PROVIDED DATA:
------------------------
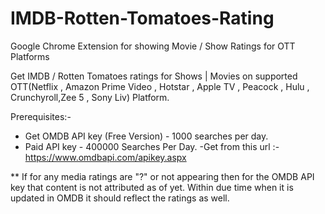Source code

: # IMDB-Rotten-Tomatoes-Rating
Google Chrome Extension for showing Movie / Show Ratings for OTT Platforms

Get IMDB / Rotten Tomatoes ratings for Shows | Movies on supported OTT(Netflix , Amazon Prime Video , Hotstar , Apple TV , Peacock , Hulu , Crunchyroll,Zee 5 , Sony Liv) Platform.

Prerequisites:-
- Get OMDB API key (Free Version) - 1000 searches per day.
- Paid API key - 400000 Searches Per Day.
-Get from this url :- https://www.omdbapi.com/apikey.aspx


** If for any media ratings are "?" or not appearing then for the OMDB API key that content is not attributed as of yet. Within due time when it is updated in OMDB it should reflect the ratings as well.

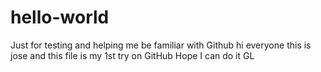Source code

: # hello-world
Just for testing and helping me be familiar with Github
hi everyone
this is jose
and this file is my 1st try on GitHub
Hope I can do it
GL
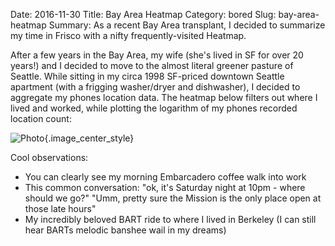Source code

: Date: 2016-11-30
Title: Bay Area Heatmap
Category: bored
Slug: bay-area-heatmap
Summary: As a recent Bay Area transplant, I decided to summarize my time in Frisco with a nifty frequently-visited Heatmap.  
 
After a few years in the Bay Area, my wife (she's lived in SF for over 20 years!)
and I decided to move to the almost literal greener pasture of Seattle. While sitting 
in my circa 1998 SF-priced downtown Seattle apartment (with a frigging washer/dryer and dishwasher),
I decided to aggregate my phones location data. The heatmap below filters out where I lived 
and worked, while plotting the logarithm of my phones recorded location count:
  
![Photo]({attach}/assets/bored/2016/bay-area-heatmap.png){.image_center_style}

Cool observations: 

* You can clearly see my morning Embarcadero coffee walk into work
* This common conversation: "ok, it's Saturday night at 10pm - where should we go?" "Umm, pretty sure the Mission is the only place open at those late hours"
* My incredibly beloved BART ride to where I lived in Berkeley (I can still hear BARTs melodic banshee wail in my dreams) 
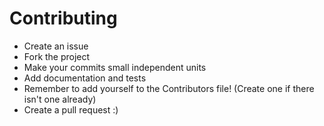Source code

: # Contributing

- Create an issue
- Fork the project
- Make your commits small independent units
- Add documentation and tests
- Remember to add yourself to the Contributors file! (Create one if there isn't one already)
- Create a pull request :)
------------------------
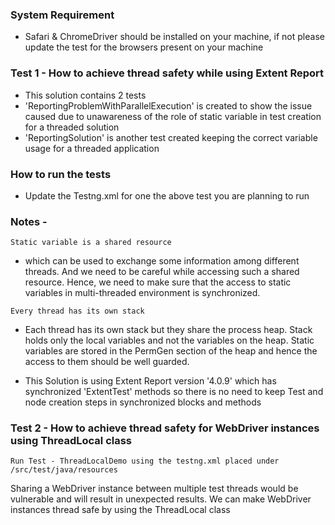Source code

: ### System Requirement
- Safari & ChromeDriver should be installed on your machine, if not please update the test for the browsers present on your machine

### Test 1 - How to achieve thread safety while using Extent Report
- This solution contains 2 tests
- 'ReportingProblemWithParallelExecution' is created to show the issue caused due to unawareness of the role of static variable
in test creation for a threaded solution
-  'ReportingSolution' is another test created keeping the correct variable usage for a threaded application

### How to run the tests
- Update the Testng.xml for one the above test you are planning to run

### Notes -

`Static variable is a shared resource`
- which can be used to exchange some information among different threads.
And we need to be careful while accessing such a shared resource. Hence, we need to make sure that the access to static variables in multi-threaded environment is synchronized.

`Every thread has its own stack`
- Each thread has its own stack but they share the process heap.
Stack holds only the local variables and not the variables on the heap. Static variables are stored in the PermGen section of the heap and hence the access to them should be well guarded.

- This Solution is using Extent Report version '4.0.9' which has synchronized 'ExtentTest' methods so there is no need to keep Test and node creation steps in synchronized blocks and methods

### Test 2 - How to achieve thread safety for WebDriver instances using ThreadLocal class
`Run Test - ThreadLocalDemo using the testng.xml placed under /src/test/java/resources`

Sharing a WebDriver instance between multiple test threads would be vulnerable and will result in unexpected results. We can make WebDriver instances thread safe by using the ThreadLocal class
------------------------
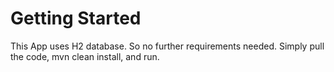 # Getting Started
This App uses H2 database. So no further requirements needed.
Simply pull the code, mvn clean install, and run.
------------------------
The response must hold only the lines above from the line with "- This Solution is" through the line with "Test - ThreadLocalDemo", each copied exactly, both ends kept.

SOLVED EXERCISE:
- This Solution is using Extent Report version '4.0.9' which has synchronized 'ExtentTest' methods so there is no need to keep Test and node creation steps in synchronized blocks and methods

### Test 2 - How to achieve thread safety for WebDriver instances using ThreadLocal class
`Run Test - ThreadLocalDemo using the testng.xml placed under /src/test/java/resources`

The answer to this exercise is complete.